Eat & Drink

Can Mushrooms Fight Deforestation?

Fungus farming may soon have its day in the sun

Can Mushrooms Fight Deforestation?

The Lamiuex farm currently grows oyster, lion's mane and shiitake mushrooms with time-saving methods that are also better for the health of the forest in which their fungus grows. Photo: decisiveimages/iStock

Truffles aside, mushrooms don’t really get the love they deserve. Picked off pizzas, stuck between buns as a sad stand-in for a burger, and detested by toddlers the world over, mushrooms could really use a good PR campaign.

Patrick Lemieux wants to be their champion (or, ahem, their champinon). Lemieux thinks that these humble fungi could solve our planet’s deforestation crisis, and he’s designed a machine to help turn our forests into porcini and shitake producing wonderlands.

The idea is this: Forests represent a huge economic resource, especially in developing countries. And many environmentalists agree that landscapes can and should provide profits, although in a sustainable way.

Unfortunately, the easiest and most lucrative way to gain profit from wooded areas is often the most destructive. Clear cutting, turning the land into pasture, and mining are used extensively to reap profits from our planet’s most biologically diverse areas. 

If, however, these lands could be used to grow an equally lucrative product—like mushrooms—perhaps they could be saved.

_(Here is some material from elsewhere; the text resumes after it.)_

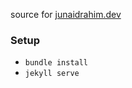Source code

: source for [junaidrahim.dev](https://junaidrahim.dev)

### Setup

- `bundle install`
- `jekyll serve`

The farm.   Photo: Champignons Hautes-Laurentides Mushrooms/Facebook

Right now Lemieux and his wife, Isabela Jatczak, grow organic mushrooms on their rural Quebec property. The two are building a cottage industry around their oyster, lion’s mane, and shiitake crop.

At the heart of the couple’s 550-acre operation is a machine Lemieux invented. It mechanically drills 80 holes in a tree trunk and implants dowels that have been inoculated with mushroom spawn. “Right now, mushroom farming is so labor intensive it hardly seems worth it,” says Lemieux. But with Lemieux’s machine, the work is vastly expedited.

The drilling process kills the tree. And maybe that seems like an affront. But most land managers say that selective harvesting—especially in cases of exotics—can keep biodiversity intact while turning a profit from the land. 

“I think the concept is admirable and that it should be tracked," says Ross Morgan, a forestry professor at Vermont’s Sterling College and a longtime leader for the Forestry Stewardship Council. "Human beings want to get the highest quality products from the forest." Unfortunately, getting the best lumber often leads to “high grading,” which is essentially taking all the healthy trees and leaving the rest. The invasive and less-than-healthy specimens then thrive in a space where they’d normally not be able to compete. Ross says that he sees it happening far too often. “Forestry was a concept that was brought to the U.S. from Europe 100 to 150 years ago to replace the idea of high grading, but we don’t see enough good forestry happening.”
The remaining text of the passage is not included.